--- Dataset content Enclosed Below ---

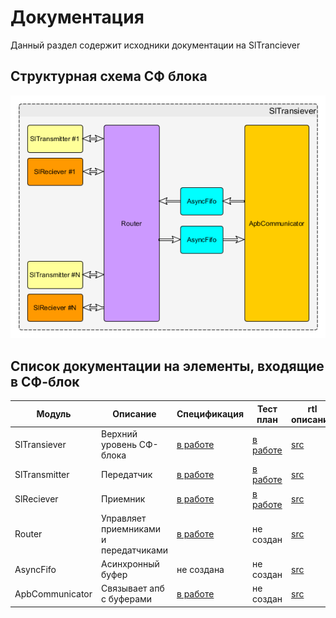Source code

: 
# Документация
Данный раздел содержит исходники документации на SlTranciever

## Структурная схема СФ блока
![Структрная схема](../img/SlTrancieverStructure.png)

## Список документации на элементы, входящие в СФ-блок

|Модуль                 |Описание                             |Спецификация         |Тест план            |rtl описание   | Тестовое окружение
|-----------------------|-------------------------------------|---------------------|---------------------|-------------- |--------------------
|SlTransiever           |Верхний уровень СФ-блока             |[в работе][TopSpec]  |[в работе][TopTest]  |[src][MainRtl] |[TB][MainTb]             
|SlTransmitter          |Передатчик                           |[в работе][TransSpec]|[в работе][TransTest]|[src][TransRtl]|[TB][TransTb]             
|SlReciever             |Приемник                             |[в работе][RecSpec]  |[в работе][RecTest]  |[src][RecRtl]  |[TB][RecTb]            
|Router                 |Управляет приемниками и передатчиками|[в работе][RoutSpec] |не создан            |[src][RoutRtl] |[TB][RoutTb]
|AsyncFifo              |Асинхронный буфер                    |не создана           |не создан            |[src][FifoRtl] |[TB][FifoTb]
|ApbCommunicator        |Связывает апб с буферами             |[в работе][ApbSpec]  |не создан            |[src][ApbRtl]  |[TB][ApbTb]

[TopSpec]: sl_tranciever_spec.adoc
[TopTest]: apb_sl_brdige_test_plan.adoc
[TransSpec]: sl_tx_spec.adoc
[TransTest]: sl_tx_test_plan.adoc
[RecSpec]: sl_rx_spec.adoc
[RecTest]: sl_rx_test_plan.adoc
[RoutSpec]: router_spec.adoc
[ApbSpec]: apb_2_fifo_spec.adoc

[MainRtl]:../../rtl/SlTransiever.v
[MainTb]:../../bench/hdl/SLTransieverTB.sv
[RoutRtl]:../../rtl/Router.v
[RoutTb]:../../bench/hdl/RouterTB.sv
[RecRtl]:../../rtl/SlReceiver.v
[RecTb]:../../bench/hdl/SLReceiverTb.sv
[TransRtl]:../../rtl/SlTransmitter.v
[TransTb]:../../bench/hdl/SLTransmitterTB.sv
[ApbRtl]:../../rtl/ApbCommunicator.v
[ApbTb]:../../bench/hdl/ApbCommunicatorTb.sv
[FifoRtl]:../../rtl/AsyncFifo.v
[FifoTb]:../../bench/hdl/AsyncFifoTb.sv
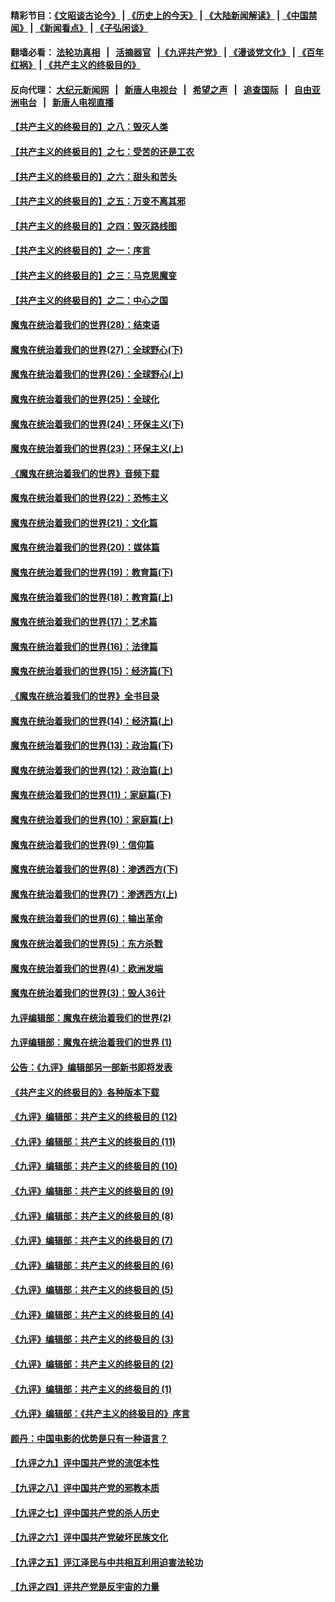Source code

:#### 精彩节目：[《文昭谈古论今》](http://134.209.198.168/wenzhao) | [《历史上的今天》](http://134.209.198.168/today-in-history) | [《大陆新闻解读》](http://134.209.198.168/ntdtv-comedy) | [《中国禁闻》](http://134.209.198.168/ntdtv-news) | [《新闻看点》](http://134.209.198.168/news-insight) | [《子弘闲谈》](http://134.209.198.168/zihongxiantan/) 

 #### 翻墙必看： [法轮功真相](http://134.209.198.168:10000/videos/truth.html) &nbsp;&nbsp;|&nbsp;&nbsp; [活摘器官](http://134.209.198.168:10000/videos/res/Organs/) &nbsp;&nbsp;|[《九评共产党》](http://134.209.198.168:10000/videos/jiuping) | [《漫谈党文化》](http://134.209.198.168:10000/videos/mtdwh) | [《百年红祸》](http://134.209.198.168:10000/videos/bnhh) | [《共产主义的终极目的》](http://134.209.198.168:10000/videos/res/zjmd) 

 #### 反向代理： [大纪元新闻网](http://134.209.198.168:10080/) &nbsp;&nbsp;|&nbsp;&nbsp; [新唐人电视台](http://134.209.198.168:8000/) &nbsp;&nbsp;|&nbsp;&nbsp; [希望之声](http://134.209.198.168:8200/) &nbsp;&nbsp;|&nbsp;&nbsp; [追查国际](http://134.209.198.168:10010/) &nbsp;&nbsp;|&nbsp;&nbsp; [自由亚洲电台](http://134.209.198.168:9800/) &nbsp;&nbsp;|&nbsp;&nbsp; [新唐人电视直播](http://134.209.198.168/) 

#### [【共产主义的终极目的】之八：毁灭人类](../pages/nsc422/n11108503.md?t=03131836) 

#### [【共产主义的终极目的】之七：受苦的还是工农](../pages/nsc422/n11101809.md?t=03131836) 

#### [【共产主义的终极目的】之六：甜头和苦头](../pages/nsc422/n11096971.md?t=03131836) 

#### [【共产主义的终极目的】之五：万变不离其邪](../pages/nsc422/n11091285.md?t=03131836) 

#### [【共产主义的终极目的】之四：毁灭路线图](../pages/nsc422/n11086284.md?t=03131836) 

#### [【共产主义的终极目的】之一：序言](../pages/nsc422/n11086077.md?t=03131836) 

#### [【共产主义的终极目的】之三：马克思魔变](../pages/nsc422/n11061941.md?t=03131836) 

#### [【共产主义的终极目的】之二：中心之国](../pages/nsc422/n11047728.md?t=03131836) 

#### [魔鬼在统治着我们的世界(28)：结束语](../pages/nsc422/n10936246.md?t=03131836) 

#### [魔鬼在统治着我们的世界(27)：全球野心(下)](../pages/nsc422/n10928319.md?t=03131836) 

#### [魔鬼在统治着我们的世界(26)：全球野心(上)](../pages/nsc422/n10900318.md?t=03131836) 

#### [魔鬼在统治着我们的世界(25)：全球化](../pages/nsc422/n10788205.md?t=03131836) 

#### [魔鬼在统治着我们的世界(24)：环保主义(下)](../pages/nsc422/n10695307.md?t=03131836) 

#### [魔鬼在统治着我们的世界(23)：环保主义(上)](../pages/nsc422/n10688613.md?t=03131836) 

#### [《魔鬼在统治着我们的世界》音频下载](../pages/nsc422/n10635553.md?t=03131836) 

#### [魔鬼在统治着我们的世界(22)：恐怖主义](../pages/nsc422/n10614727.md?t=03131836) 

#### [魔鬼在统治着我们的世界(21)：文化篇](../pages/nsc422/n10597706.md?t=03131836) 

#### [魔鬼在统治着我们的世界(20)：媒体篇](../pages/nsc422/n10586579.md?t=03131836) 

#### [魔鬼在统治着我们的世界(19)：教育篇(下)](../pages/nsc422/n10564808.md?t=03131836) 

#### [魔鬼在统治着我们的世界(18)：教育篇(上)](../pages/nsc422/n10526970.md?t=03131836) 

#### [魔鬼在统治着我们的世界(17)：艺术篇](../pages/nsc422/n10499093.md?t=03131836) 

#### [魔鬼在统治着我们的世界(16)：法律篇](../pages/nsc422/n10485969.md?t=03131836) 

#### [魔鬼在统治着我们的世界(15)：经济篇(下)](../pages/nsc422/n10469975.md?t=03131836) 

#### [《魔鬼在统治着我们的世界》全书目录](../pages/nsc422/n10464261.md?t=03131836) 

#### [魔鬼在统治着我们的世界(14)：经济篇(上)](../pages/nsc422/n10457370.md?t=03131836) 

#### [魔鬼在统治着我们的世界(13)：政治篇(下)](../pages/nsc422/n10448270.md?t=03131836) 

#### [魔鬼在统治着我们的世界(12)：政治篇(上)](../pages/nsc422/n10444576.md?t=03131836) 

#### [魔鬼在统治着我们的世界(11)：家庭篇(下)](../pages/nsc422/n10440961.md?t=03131836) 

#### [魔鬼在统治着我们的世界(10)：家庭篇(上)](../pages/nsc422/n10435448.md?t=03131836) 

#### [魔鬼在统治着我们的世界(9)：信仰篇](../pages/nsc422/n10432159.md?t=03131836) 

#### [魔鬼在统治着我们的世界(8)：渗透西方(下)](../pages/nsc422/n10429603.md?t=03131836) 

#### [魔鬼在统治着我们的世界(7)：渗透西方(上)](../pages/nsc422/n10426013.md?t=03131836) 

#### [魔鬼在统治着我们的世界(6)：输出革命](../pages/nsc422/n10421536.md?t=03131836) 

#### [魔鬼在统治着我们的世界(5)：东方杀戮](../pages/nsc422/n10417707.md?t=03131836) 

#### [魔鬼在统治着我们的世界(4)：欧洲发端](../pages/nsc422/n10414890.md?t=03131836) 

#### [魔鬼在统治着我们的世界(3)：毁人36计](../pages/nsc422/n10411583.md?t=03131836) 

#### [九评编辑部：魔鬼在统治着我们的世界(2)](../pages/nsc422/n10410036.md?t=03131836) 

#### [九评编辑部：魔鬼在统治着我们的世界 (1)](../pages/nsc422/n10406825.md?t=03131836) 

#### [公告：《九评》编辑部另一部新书即将发表](../pages/nsc422/n10405104.md?t=03131836) 

#### [《共产主义的终极目的》各种版本下载](../pages/nsc422/n10022138.md?t=03131836) 

#### [《九评》编辑部：共产主义的终极目的 (12)](../pages/nsc422/n9933272.md?t=03131836) 

#### [《九评》编辑部：共产主义的终极目的 (11)](../pages/nsc422/n9924973.md?t=03131836) 

#### [《九评》编辑部：共产主义的终极目的 (10)](../pages/nsc422/n9920883.md?t=03131836) 

#### [《九评》编辑部：共产主义的终极目的 (9)](../pages/nsc422/n9916363.md?t=03131836) 

#### [《九评》编辑部：共产主义的终极目的 (8)](../pages/nsc422/n9912488.md?t=03131836) 

#### [《九评》编辑部：共产主义的终极目的 (7)](../pages/nsc422/n9901176.md?t=03131836) 

#### [《九评》编辑部：共产主义的终极目的 (6)](../pages/nsc422/n9899359.md?t=03131836) 

#### [《九评》编辑部：共产主义的终极目的 (5)](../pages/nsc422/n9893174.md?t=03131836) 

#### [《九评》编辑部：共产主义的终极目的 (4)](../pages/nsc422/n9891246.md?t=03131836) 

#### [《九评》编辑部：共产主义的终极目的 (3)](../pages/nsc422/n9879879.md?t=03131836) 

#### [《九评》编辑部：共产主义的终极目的 (2)](../pages/nsc422/n9876205.md?t=03131836) 

#### [《九评》编辑部：共产主义的终极目的 (1)](../pages/nsc422/n9865857.md?t=03131836) 

#### [《九评》编辑部：《共产主义的终极目的》序言](../pages/nsc422/n9862666.md?t=03131836) 

#### [颜丹：中国电影的优势是只有一种语言？](../pages/nsc422/n9583062.md?t=03131836) 

#### [【九评之九】评中国共产党的流氓本性](../pages/nsc422/n737542.md?t=03131836) 

#### [【九评之八】评中国共产党的邪教本质](../pages/nsc422/n735942.md?t=03131836) 

#### [【九评之七】评中国共产党的杀人历史](../pages/nsc422/n733806.md?t=03131836) 

#### [【九评之六】评中国共产党破坏民族文化](../pages/nsc422/n731667.md?t=03131836) 

#### [【九评之五】评江泽民与中共相互利用迫害法轮功](../pages/nsc422/n730058.md?t=03131836) 

#### [【九评之四】评共产党是反宇宙的力量](../pages/nsc422/n727814.md?t=03131836)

--- End of Enclosed Dataset content ---

## What you should do
Across the material above, how many lines include the string "RoutTb"? Only the number is wanted.

## Solution
2